Colorado State Patrol began an experiment this weekend that may make one of our major highways safer and less congested. Patrol cars were lined up on the side of the highway near Silverthorne, ready to enter the flow of traffic heading east. Troopers and officers from the Silverthorne Police Department entered the center lane of eastbound I-70 near Silverthorne. With lights flashing, the patrol cars reduced speeds to 55 to 45 mph, said a spokesman for CDOT.
Patrol cars merged onto the interstate about every 10 minutes.The patrol cars led traffic on the 8.6-mile stretch from Silverthorne to the entrance of the tunnel. When the flow of traffic inside the tunnel reached 18 to 19 cars per minute — about 1,100 cars per hour — another car was deployed.
The pacing exercise is an effort to reduce the number of snarls that leave weekend commuters sitting in traffic on the east end of the Eisenhower Tunnel. If the months-long experiment is successful, it might be possible to stop metering traffic at the tunnel.
Officials chose to start the experiment in August, when the highest number of vehicles pass through the tunnel on the weekends.
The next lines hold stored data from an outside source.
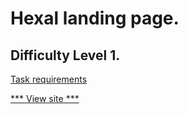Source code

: # Hexal landing page.
## Difficulty Level 1.

[Task requirements](https://github.com/rolling-scopes-school/tasks/blob/2018-Q3/tasks/markup_d1_Hexal.md)

[*** View site ***](https://admiring-hodgkin-8cde61.netlify.com/)
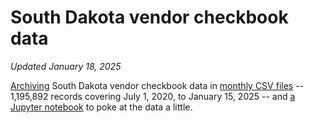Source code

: # South Dakota vendor checkbook data
_Updated January 18, 2025_

[Archiving](get_latest_data.py) South Dakota vendor checkbook data in [monthly CSV files](data) -- 1,195,892 records covering July 1, 2020, to January 15, 2025 -- and [a Jupyter notebook](Analyze%20checkbook%20data.ipynb) to poke at the data a little.
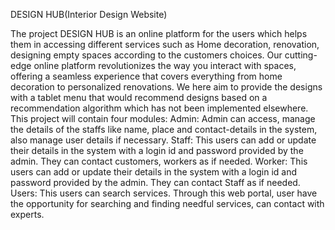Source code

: DESIGN HUB(Interior Design Website)

The project DESIGN HUB is an online platform for the users which helps
them in accessing different services such as Home decoration, renovation,
designing empty spaces according to the customers choices. Our cutting-edge
online platform revolutionizes the way you interact with spaces, offering a
seamless experience that covers everything from home decoration to
personalized renovations. We here aim to provide the designs with a tablet
menu that would recommend designs based on a recommendation algorithm
which has not been implemented elsewhere.
This project will contain four modules:
Admin: Admin can access, manage the details of the staffs like name, place and
contact-details in the system, also manage user details if necessary.
Staff: This users can add or update their details in the system with a login id and
password provided by the admin. They can contact customers, workers as if
needed.
Worker: This users can add or update their details in the system with a login id
and password provided by the admin. They can contact Staff as if needed.
Users: This users can search services. Through this web portal, user have the
opportunity for searching and finding needful services, can contact with experts.
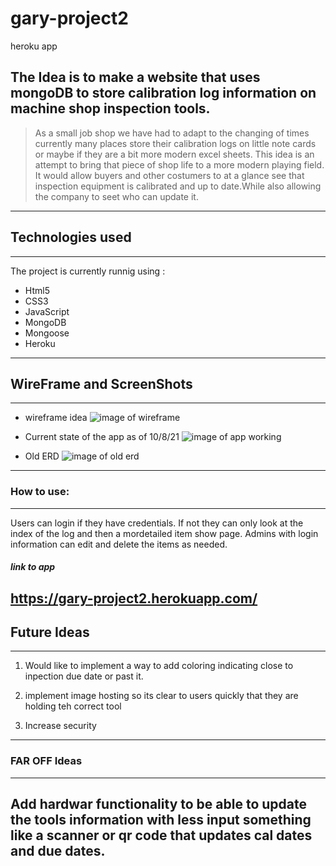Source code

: # gary-project2
heroku app 

The Idea is to make a website that uses mongoDB to store calibration log information on machine shop inspection tools.
---------------------------------------------------------------------------------------------

> As a small job shop we have had to adapt to the changing of times currently many places store their calibration logs on little note cards or maybe if they are a bit more modern excel sheets. This idea is an attempt to bring that piece of shop life to a more modern playing field. It would allow buyers and other costumers to at a glance see that inspection equipment is calibrated and up to date.While also allowing the company to seet who can update it. 

----------------------------------------------------------------------------------------------



## __Technologies used__
----------------------------------------------------------------------------------------------
The project is currently runnig using :
* Html5
* CSS3
* JavaScript
* MongoDB
* Mongoose
* Heroku
----------------------------------------------------------------------------------------------



## __WireFrame and ScreenShots__
----------------------------------------------------------------------------------------------
* wireframe idea
![image of wireframe](https://i.imgur.com/AvO8VYS.png)

* Current state of the app as of 10/8/21
![image of app working](https://i.imgur.com/fKJF7NS.png)

* Old ERD 
![image of old erd](https://i.imgur.com/UJAniUc.png)


----------------------------------------------------------------------------------------------
### __How to use__:
----------------------------------------------------------------------------------------------
Users can login if they have credentials. If not they can only look at the index of the log and then a mordetailed item show page. Admins with login information can edit and delete the items as needed.

#### _link to app_
https://gary-project2.herokuapp.com/
----------------------------------------------------------------------------------------------



## __Future Ideas__
----------------------------------------------------------------------------------------------
1. Would like to implement a way to add coloring indicating close to inpection due date or past it.

2. implement image hosting so its clear to users quickly that they are holding teh correct tool 

3. Increase security
----------------------------------------------------------------------------------------------
### __FAR OFF Ideas__ 
----------------------------------------------------------------------------------------------
 Add hardwar functionality to be able to update the tools information with less input something like a scanner or qr code that updates cal dates and due dates. 
----------------------------------------------------------------------------------------------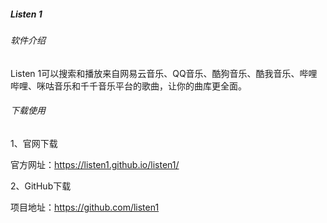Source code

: ##### Listen 1

###### 软件介绍

Listen 1可以搜索和播放来自网易云音乐、QQ音乐、酷狗音乐、酷我音乐、哔哩哔哩、咪咕音乐和千千音乐平台的歌曲，让你的曲库更全面。

###### 下载使用

1、官网下载

官方网址：https://listen1.github.io/listen1/

2、GitHub下载

项目地址：https://github.com/listen1
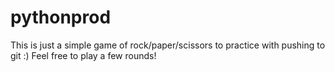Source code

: # pythonprod

This is just a simple game of rock/paper/scissors to practice with pushing to git :) Feel free to play a few rounds! 
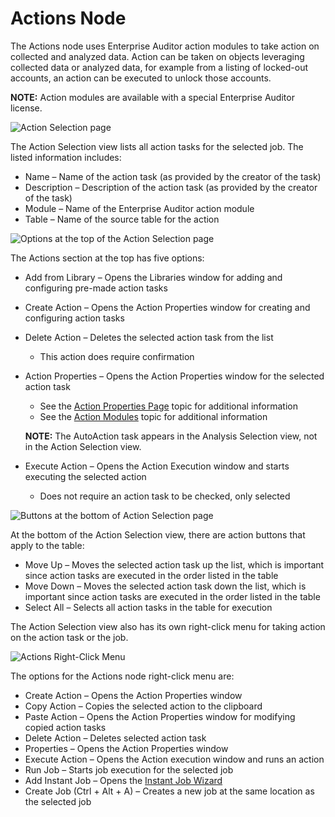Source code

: # Actions Node

The Actions node uses Enterprise Auditor action modules to take action on collected and analyzed
data. Action can be taken on objects leveraging collected data or analyzed data, for example from a
listing of locked-out accounts, an action can be executed to unlock those accounts.

**NOTE:** Action modules are available with a special Enterprise Auditor license.

![Action Selection page](/img/versioned_docs/accessanalyzer_11.6/accessanalyzer/admin/action/actionselection.webp)

The Action Selection view lists all action tasks for the selected job. The listed information
includes:

- Name – Name of the action task (as provided by the creator of the task)
- Description – Description of the action task (as provided by the creator of the task)
- Module – Name of the Enterprise Auditor action module
- Table – Name of the source table for the action

![Options at the top of the Action Selection page](/img/versioned_docs/accessanalyzer_11.6/accessanalyzer/admin/jobs/job/configure/actionselectionoptions.webp)

The Actions section at the top has five options:

- Add from Library – Opens the Libraries window for adding and configuring pre-made action tasks
- Create Action – Opens the Action Properties window for creating and configuring action tasks
- Delete Action – Deletes the selected action task from the list

    - This action does require confirmation

- Action Properties – Opens the Action Properties window for the selected action task

    - See the
      [Action Properties Page](/docs/accessanalyzer/11.6/admin/action/overview.md#action-properties-page)
      topic for additional information
    - See the
      [Action Modules](/docs/accessanalyzer/11.6/admin/action/overview.md)
      topic for additional information

    **NOTE:** The AutoAction task appears in the Analysis Selection view, not in the Action
    Selection view.

- Execute Action – Opens the Action Execution window and starts executing the selected action

    - Does not require an action task to be checked, only selected

![Buttons at the bottom of Action Selection page](/img/versioned_docs/accessanalyzer_11.6/accessanalyzer/admin/jobs/job/configure/actionselectiontablebuttons.webp)

At the bottom of the Action Selection view, there are action buttons that apply to the table:

- Move Up – Moves the selected action task up the list, which is important since action tasks are
  executed in the order listed in the table
- Move Down – Moves the selected action task down the list, which is important since action tasks
  are executed in the order listed in the table
- Select All – Selects all action tasks in the table for execution

The Action Selection view also has its own right-click menu for taking action on the action task or
the job.

![Actions Right-Click Menu](/img/versioned_docs/accessanalyzer_11.6/accessanalyzer/admin/jobs/job/configure/actionsrightclickmenu.webp)

The options for the Actions node right-click menu are:

- Create Action – Opens the Action Properties window
- Copy Action – Copies the selected action to the clipboard
- Paste Action – Opens the Action Properties window for modifying copied action tasks
- Delete Action – Deletes selected action task
- Properties – Opens the Action Properties window
- Execute Action – Opens the Action execution window and runs an action
- Run Job – Starts job execution for the selected job
- Add Instant Job – Opens the
  [Instant Job Wizard](/docs/accessanalyzer/11.6/admin/jobs/instantjobs/overview.md)
- Create Job (Ctrl + Alt + A) – Creates a new job at the same location as the selected job
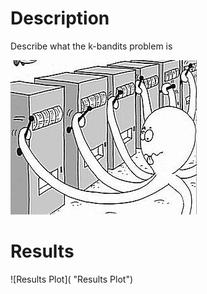 # Description
Describe what the k-bandits problem is 

![Multi Armed Bandit](https://github.com/PeterJochem/K-Bandits/blob/master/multiarmedbandit.jpg "Multi Armed Bandit")

# Results
![Results Plot]( "Results Plot")


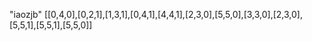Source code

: "iaozjb"
[[0,4,0],[0,2,1],[1,3,1],[0,4,1],[4,4,1],[2,3,0],[5,5,0],[3,3,0],[2,3,0],[5,5,1],[5,5,1],[5,5,0]]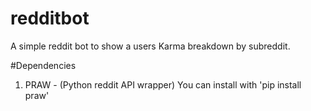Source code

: # redditbot
A simple reddit bot to show a users Karma breakdown by subreddit.


#Dependencies

1. PRAW - (Python reddit API wrapper)
You can install with 'pip install praw'

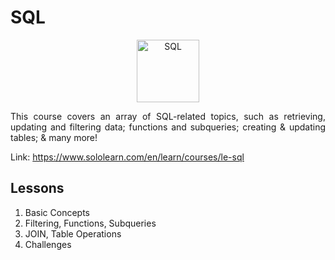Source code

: # SQL

<p align="center">
    <img src="https://lecontent.sololearn.com/material-images/00000424000004242404000024040000_sql.png" alt="SQL" width="100px" height="auto"></p>
<p align="justify">
    This course covers an array of SQL-related topics, such as retrieving, updating and filtering data; functions and subqueries; creating & updating tables; & many more!
</p>

Link: https://www.sololearn.com/en/learn/courses/le-sql

## Lessons

1. Basic Concepts
2. Filtering, Functions, Subqueries
3. JOIN, Table Operations
4. Challenges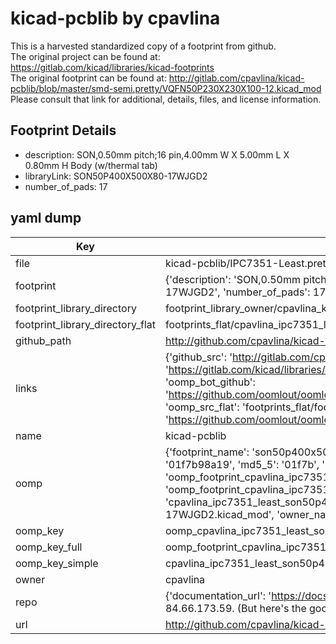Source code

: # kicad-pcblib by cpavlina  
This is a harvested standardized copy of a footprint from github.  
The original project can be found at:  
https://gitlab.com/kicad/libraries/kicad-footprints  
The original footprint can be found at:
http://gitlab.com/cpavlina/kicad-pcblib/blob/master/smd-semi.pretty/VQFN50P230X230X100-12.kicad_mod
Please consult that link for additional, details, files, and license information.  
## Footprint Details
* description: SON,0.50mm pitch;16 pin,4.00mm W X 5.00mm L X 0.80mm H Body (w/thermal tab)  
* libraryLink: SON50P400X500X80-17WJGD2  
* number_of_pads: 17  
## yaml dump  
| Key | Value |  
| --- | --- |  
| file | kicad-pcblib/IPC7351-Least.pretty/SON50P400X500X80-17WJGD2.kicad_mod |  
| footprint | {'description': 'SON,0.50mm pitch;16 pin,4.00mm W X 5.00mm L X 0.80mm H Body (w/thermal tab)', 'libraryLink': 'SON50P400X500X80-17WJGD2', 'number_of_pads': 17} |  
| footprint_library_directory | footprint_library_owner/cpavlina_kicad-pcblib |  
| footprint_library_directory_flat | footprints_flat/cpavlina_ipc7351_least_son50p400x500x80_17wjgd2/working |  
| github_path | http://github.com/cpavlina/kicad-pcblib/blob/master/IPC7351-Least.pretty/SON50P400X500X80-17WJGD2.kicad_mod |  
| links | {'github_src': 'http://gitlab.com/cpavlina/kicad-pcblib/blob/master/smd-semi.pretty/VQFN50P230X230X100-12.kicad_mod', 'github_src_repo': 'https://gitlab.com/kicad/libraries/kicad-footprints', 'oomp_bot': 'footprints/cpavlina_ipc7351_least_son50p400x500x80_17wjgd2/working', 'oomp_bot_github': 'https://github.com/oomlout/oomlout_oomp_footprint_bot/tree/main/footprints/cpavlina_ipc7351_least_son50p400x500x80_17wjgd2/working', 'oomp_src_flat': 'footprints_flat/footprints_flat/cpavlina_ipc7351_least_son50p400x500x80_17wjgd2/working', 'oomp_src_flat_github': 'https://github.com/oomlout/oomlout_oomp_footprint_src/tree/main/footprints_flat/cpavlina_ipc7351_least_son50p400x500x80_17wjgd2/working'} |  
| name | kicad-pcblib |  
| oomp | {'footprint_name': 'son50p400x500x80_17wjgd2', 'library_name': 'ipc7351_least', 'md5': '01f7b98a197cba73710c334fb7eb6f07', 'md5_10': '01f7b98a19', 'md5_5': '01f7b', 'md5_6': '01f7b9', 'oomp_key': 'oomp_cpavlina_ipc7351_least_son50p400x500x80_17wjgd2', 'oomp_key_extra': 'oomp_footprint_cpavlina_ipc7351_least_son50p400x500x80_17wjgd2', 'oomp_key_full': 'oomp_footprint_cpavlina_ipc7351_least_son50p400x500x80_17wjgd2_01f7b9', 'oomp_key_simple': 'cpavlina_ipc7351_least_son50p400x500x80_17wjgd2', 'original_filename': 'kicad-pcblib/IPC7351-Least.pretty/SON50P400X500X80-17WJGD2.kicad_mod', 'owner_name': 'cpavlina'} |  
| oomp_key | oomp_cpavlina_ipc7351_least_son50p400x500x80_17wjgd2 |  
| oomp_key_full | oomp_footprint_cpavlina_ipc7351_least_son50p400x500x80_17wjgd2 |  
| oomp_key_simple | cpavlina_ipc7351_least_son50p400x500x80_17wjgd2 |  
| owner | cpavlina |  
| repo | {'documentation_url': 'https://docs.github.com/rest/overview/resources-in-the-rest-api#rate-limiting', 'message': "API rate limit exceeded for 84.66.173.59. (But here's the good news: Authenticated requests get a higher rate limit. Check out the documentation for more details.)"} |  
| url | http://github.com/cpavlina/kicad-pcblib |  

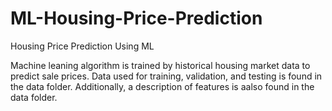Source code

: # ML-Housing-Price-Prediction
Housing Price Prediction Using ML

Machine leaning algorithm is trained by historical housing market data to predict sale prices.
Data used for training, validation, and testing is found in the data folder. Additionally, a description of features is aalso found in the data folder.
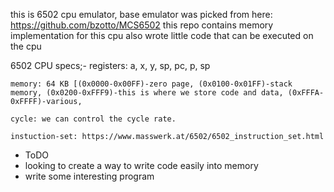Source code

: this is 6502 cpu emulator,
base emulator was picked from here: https://github.com/bzotto/MCS6502
this repo contains memory implementation for this cpu
also wrote little code that can be executed on the cpu

6502 CPU specs;-
	registers: a, x, y, sp, pc, p, sp

	memory: 64 KB [(0x0000-0x00FF)-zero page, (0x0100-0x01FF)-stack memory, (0x0200-0xFFF9)-this is where we store code and data, (0xFFFA-0xFFFF)-various, 

	cycle: we can control the cycle rate.

	instuction-set: https://www.masswerk.at/6502/6502_instruction_set.html


- ToDO
- looking to create a way to write code easily into memory
- write some interesting program
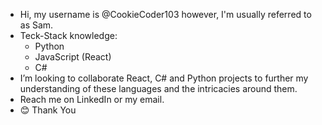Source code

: - Hi, my username is @CookieCoder103 however, I'm usually referred to as Sam.
- Teck-Stack knowledge:
    - Python
    - JavaScript (React)
    - C# 
- I’m looking to collaborate React, C# and Python projects to further my understanding of these languages and the intricacies around them.
- Reach me on LinkedIn or my email.
- 😊 Thank You
<!---
CookieCoder103/CookieCoder103 is a ✨ special ✨ repository because its `README.md` (this file) appears on your GitHub profile.
You can click the Preview link to take a look at your changes.
--->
In addition to traffic counts, pacing is designed to accommodate weather conditions. During the winter months, when ski traffic is predicted to be heavy and inclement weather is expected, pacing can be used to make roadways safer.
Pacing traffic works well when directing vehicles after an accident, and can be successful in easing congestion and reducing accidents. If pacing is implemented this winter, it could be used on holiday weekends including Martin Luther King Jr. Day, Presidents Day and during spring break, and go as far east as Floyd Hill.
A second experiment could be performed in September, when traffic will be controlled as far east as Empire. Speeds and traffic counts from Saturday will be examined, and preliminary results could be released as early as Monday.